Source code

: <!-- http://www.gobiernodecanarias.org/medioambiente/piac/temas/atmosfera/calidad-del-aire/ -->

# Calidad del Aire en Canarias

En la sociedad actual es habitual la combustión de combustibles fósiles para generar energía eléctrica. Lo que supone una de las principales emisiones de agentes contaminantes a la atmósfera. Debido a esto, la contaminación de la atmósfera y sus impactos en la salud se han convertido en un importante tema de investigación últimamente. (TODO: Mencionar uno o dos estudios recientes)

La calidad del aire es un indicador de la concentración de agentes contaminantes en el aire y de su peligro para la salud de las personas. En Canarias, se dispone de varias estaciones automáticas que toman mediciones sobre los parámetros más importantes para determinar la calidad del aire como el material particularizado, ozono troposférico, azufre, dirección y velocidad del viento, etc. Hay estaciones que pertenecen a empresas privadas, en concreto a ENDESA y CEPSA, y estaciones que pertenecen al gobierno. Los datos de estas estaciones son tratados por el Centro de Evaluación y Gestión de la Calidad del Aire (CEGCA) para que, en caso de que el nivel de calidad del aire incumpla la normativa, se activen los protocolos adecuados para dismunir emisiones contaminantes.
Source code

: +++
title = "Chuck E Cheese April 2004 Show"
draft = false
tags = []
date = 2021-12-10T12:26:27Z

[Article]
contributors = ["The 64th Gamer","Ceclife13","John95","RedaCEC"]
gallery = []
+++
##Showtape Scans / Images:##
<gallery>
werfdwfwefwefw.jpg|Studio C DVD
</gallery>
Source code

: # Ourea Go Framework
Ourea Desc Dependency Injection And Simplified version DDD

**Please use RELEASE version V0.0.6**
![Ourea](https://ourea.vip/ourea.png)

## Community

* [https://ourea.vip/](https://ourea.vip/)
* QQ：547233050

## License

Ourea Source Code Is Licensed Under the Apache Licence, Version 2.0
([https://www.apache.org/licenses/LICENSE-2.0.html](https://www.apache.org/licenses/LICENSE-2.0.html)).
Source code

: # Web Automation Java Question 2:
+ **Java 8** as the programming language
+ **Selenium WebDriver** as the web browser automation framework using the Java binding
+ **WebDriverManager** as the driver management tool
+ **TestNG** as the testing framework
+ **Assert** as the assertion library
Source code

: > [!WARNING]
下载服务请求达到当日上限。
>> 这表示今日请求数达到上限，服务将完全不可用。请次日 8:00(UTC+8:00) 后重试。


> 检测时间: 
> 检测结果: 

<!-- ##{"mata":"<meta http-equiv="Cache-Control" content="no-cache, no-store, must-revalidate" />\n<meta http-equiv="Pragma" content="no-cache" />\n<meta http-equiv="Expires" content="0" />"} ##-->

...

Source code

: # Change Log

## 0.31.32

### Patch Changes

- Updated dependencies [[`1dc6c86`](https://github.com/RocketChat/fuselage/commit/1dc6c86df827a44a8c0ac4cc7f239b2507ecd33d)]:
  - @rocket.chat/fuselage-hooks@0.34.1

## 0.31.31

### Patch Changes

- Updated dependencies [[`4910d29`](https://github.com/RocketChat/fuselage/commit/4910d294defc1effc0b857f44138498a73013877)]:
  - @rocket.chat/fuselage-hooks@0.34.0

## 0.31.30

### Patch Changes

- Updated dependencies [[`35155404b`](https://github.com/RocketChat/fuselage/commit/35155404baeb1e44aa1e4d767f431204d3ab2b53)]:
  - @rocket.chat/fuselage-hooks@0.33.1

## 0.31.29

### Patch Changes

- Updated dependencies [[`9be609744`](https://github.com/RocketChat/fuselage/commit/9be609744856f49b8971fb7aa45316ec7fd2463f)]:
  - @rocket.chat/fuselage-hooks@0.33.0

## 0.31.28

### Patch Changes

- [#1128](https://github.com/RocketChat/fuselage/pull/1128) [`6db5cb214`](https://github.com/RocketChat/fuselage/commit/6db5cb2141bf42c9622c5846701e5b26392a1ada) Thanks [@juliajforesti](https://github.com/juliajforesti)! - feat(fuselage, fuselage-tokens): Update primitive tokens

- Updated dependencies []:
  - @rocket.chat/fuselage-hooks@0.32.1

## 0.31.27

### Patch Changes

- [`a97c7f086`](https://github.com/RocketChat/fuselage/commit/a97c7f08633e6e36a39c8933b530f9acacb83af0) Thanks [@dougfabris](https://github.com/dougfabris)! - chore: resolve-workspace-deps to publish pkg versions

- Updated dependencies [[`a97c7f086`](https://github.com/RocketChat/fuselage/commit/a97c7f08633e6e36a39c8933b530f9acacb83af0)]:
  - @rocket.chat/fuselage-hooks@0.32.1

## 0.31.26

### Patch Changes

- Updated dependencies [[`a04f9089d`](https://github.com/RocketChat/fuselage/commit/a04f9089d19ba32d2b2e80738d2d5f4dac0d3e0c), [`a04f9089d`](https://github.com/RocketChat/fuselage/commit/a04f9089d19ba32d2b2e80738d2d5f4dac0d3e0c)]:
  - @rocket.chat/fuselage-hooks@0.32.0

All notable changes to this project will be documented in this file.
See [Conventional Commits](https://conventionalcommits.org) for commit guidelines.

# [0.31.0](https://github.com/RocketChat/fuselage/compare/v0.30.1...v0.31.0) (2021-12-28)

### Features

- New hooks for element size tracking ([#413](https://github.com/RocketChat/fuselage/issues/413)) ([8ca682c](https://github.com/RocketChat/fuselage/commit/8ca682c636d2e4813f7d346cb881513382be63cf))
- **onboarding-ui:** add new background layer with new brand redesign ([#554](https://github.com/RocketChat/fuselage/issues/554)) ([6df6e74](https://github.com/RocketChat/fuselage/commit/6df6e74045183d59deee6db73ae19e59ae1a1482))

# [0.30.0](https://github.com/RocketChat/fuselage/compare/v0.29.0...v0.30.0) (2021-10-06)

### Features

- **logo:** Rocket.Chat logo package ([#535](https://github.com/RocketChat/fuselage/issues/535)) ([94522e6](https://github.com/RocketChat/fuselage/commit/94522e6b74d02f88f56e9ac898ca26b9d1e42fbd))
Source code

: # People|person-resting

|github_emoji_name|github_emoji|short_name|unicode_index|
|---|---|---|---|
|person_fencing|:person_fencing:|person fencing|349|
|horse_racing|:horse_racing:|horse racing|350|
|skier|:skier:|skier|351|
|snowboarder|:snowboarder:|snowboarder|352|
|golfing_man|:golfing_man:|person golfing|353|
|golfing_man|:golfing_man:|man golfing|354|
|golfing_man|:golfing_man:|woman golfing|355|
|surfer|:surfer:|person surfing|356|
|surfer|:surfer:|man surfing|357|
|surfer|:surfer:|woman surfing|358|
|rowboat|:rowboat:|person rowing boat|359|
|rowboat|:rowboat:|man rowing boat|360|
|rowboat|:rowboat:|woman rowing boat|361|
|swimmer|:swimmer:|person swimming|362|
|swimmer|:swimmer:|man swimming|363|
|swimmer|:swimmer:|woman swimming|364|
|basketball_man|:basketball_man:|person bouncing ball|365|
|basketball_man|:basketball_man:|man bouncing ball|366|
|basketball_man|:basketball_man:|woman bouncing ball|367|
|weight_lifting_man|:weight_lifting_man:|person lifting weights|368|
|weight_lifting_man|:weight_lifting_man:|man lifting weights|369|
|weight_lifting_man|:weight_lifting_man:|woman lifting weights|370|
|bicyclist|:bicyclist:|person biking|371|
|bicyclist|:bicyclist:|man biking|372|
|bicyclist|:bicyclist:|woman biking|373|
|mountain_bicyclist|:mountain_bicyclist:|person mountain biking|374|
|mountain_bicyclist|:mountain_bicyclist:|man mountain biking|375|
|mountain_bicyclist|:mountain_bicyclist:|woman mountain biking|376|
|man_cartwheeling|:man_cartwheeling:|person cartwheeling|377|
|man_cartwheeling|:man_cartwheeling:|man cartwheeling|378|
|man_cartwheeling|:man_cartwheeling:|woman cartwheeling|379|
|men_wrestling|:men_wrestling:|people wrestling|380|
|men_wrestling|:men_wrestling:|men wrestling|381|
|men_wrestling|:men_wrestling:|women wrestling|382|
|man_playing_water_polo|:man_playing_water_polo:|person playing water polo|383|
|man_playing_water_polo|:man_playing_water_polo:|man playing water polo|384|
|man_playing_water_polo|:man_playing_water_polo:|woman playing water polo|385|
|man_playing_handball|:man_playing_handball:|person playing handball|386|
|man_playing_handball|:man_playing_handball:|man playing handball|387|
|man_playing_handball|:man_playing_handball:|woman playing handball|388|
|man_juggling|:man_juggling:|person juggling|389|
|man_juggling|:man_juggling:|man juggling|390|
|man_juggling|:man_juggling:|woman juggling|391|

**WORK INSTRUCTIONS**
Each line above that contains "rowboat" must be copied out.

**YOUR SOLUTION**
|rowboat|:rowboat:|person rowing boat|359|
|rowboat|:rowboat:|man rowing boat|360|
|rowboat|:rowboat:|woman rowing boat|361|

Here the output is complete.